The Adapt FMS is also designed to handle a whole suite of monitoring tasks.
"The system can be used to help with accounting and cost allocation, examining trends and monitoring inventories," Birrell said.
"It can also be used by operations to provide the necessary data for claiming the diesel fuel rebate, as well as to comply with the National Greenhouse and Energy Reporting (NGER) Act.
"Additionally, the FMS can capture data from engine oils for use in equipment maintenance histories, particularly the top-up times and engine hours."
According to Birrell, the FMS was originally developed to cater to the industry’s desire to claim the diesel rebate.
"Inventory control is now becoming a much bigger part of the package," he said.
"For that reason the system offers features such as live tank level monitoring."

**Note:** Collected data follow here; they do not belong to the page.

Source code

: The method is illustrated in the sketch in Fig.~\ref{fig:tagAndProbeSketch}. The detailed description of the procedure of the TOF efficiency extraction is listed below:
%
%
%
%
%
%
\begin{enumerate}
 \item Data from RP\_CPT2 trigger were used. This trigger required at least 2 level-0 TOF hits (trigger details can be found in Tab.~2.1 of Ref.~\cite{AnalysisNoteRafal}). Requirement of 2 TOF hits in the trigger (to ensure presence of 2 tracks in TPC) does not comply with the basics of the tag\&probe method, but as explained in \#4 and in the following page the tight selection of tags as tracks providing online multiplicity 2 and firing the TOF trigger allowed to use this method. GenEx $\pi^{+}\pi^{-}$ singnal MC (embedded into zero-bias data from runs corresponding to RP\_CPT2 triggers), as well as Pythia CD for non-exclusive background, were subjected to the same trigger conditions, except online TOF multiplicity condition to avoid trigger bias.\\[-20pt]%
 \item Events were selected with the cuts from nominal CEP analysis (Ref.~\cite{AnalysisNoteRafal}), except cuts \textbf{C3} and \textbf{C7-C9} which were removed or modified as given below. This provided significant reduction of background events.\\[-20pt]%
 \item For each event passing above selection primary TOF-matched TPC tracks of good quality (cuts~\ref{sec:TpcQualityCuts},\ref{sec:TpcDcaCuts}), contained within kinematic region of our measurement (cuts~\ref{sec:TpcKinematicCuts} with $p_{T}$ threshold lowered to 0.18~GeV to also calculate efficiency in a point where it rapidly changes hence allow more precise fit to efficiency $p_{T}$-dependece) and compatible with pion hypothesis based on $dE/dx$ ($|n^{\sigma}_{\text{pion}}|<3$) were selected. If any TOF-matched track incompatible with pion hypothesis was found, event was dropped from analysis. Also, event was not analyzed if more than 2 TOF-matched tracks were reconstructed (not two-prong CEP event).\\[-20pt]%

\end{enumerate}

At the heart of the FMS is a web application designed to interface with an operation’s other management systems, such as Enterprise Resource Planning (ERP) software.
"The web application captures data from out in the field and allows it to be exported to whatever ERP the client is using at the time," Birrell said.
"It is normally installed on a central server behind the client’s firewall and connected to multiple units out in the field."
These field units, or MCUs, work in a similar way to bowsers at service stations.
"The MCUs control the flow and also record the dispensing of the fuel and oils," Birrell said.
"They provide a human-machine interface for the system, and include a keypad, display and some kind of identification technology, commonly Radio Frequency Identification (RFID) tags."
According to Birrell, the MCU is designed to identify the both driver and the vehicle, via RFID tagging, to check if refuelling is authorised.
"The MCU will query its database and make sure that both the person and ehicle are allowed," he said.
"The unit will also only dispense the particular hydrocarbons each vehicle is authorised to accept.
"For instance, a certain vehicle may be only allowed to take diesel fuel and engine oil, so that is all it will get."
Each MCU will record these transactions with details like the time and date as well as the fuel volume and equipment number.
This data is then transmitted to the FMS web application.
"We also recently begun using this technique to monitor the fuel deliveries," Birrell said.
"As the deliveries are made, the drivers have to similarly authenticate who they are and what they are delivering.
"The data is once again captured and sent back to the web application."
The FMS web application can generate a variety of reports to track all of the inputs, from engine hours, fuel consumption, maintenance schedules and tank levels.
The user also can also access and manage the database, adding new equipment and users as well as setting targets and alarms.
According to Birrell, the future versions of the FMS technology will be capable of capturing more data through automated processes.
"The application will be able to aggregate data from multiple sites and therefore create reports from a much larger perspective," he said.
"However, this data must also be accurate, because there is little point having the system if the information is incorrect.
"Manual data entry opens up the possibility of human error, so we are looking to automate the process with more RFID usage to counter this."
Birrell said the increasing use of high-speed wireless networks on mining sites will require the FMS to become more capable of handling real-time data.
"The operators are more comfortable running reports because they know they have received all of the transactions up to that point," he said.
"Similarly, the improvements to embedded computing power have allowed the system to monitor more products simultaneously with less hardware in the field."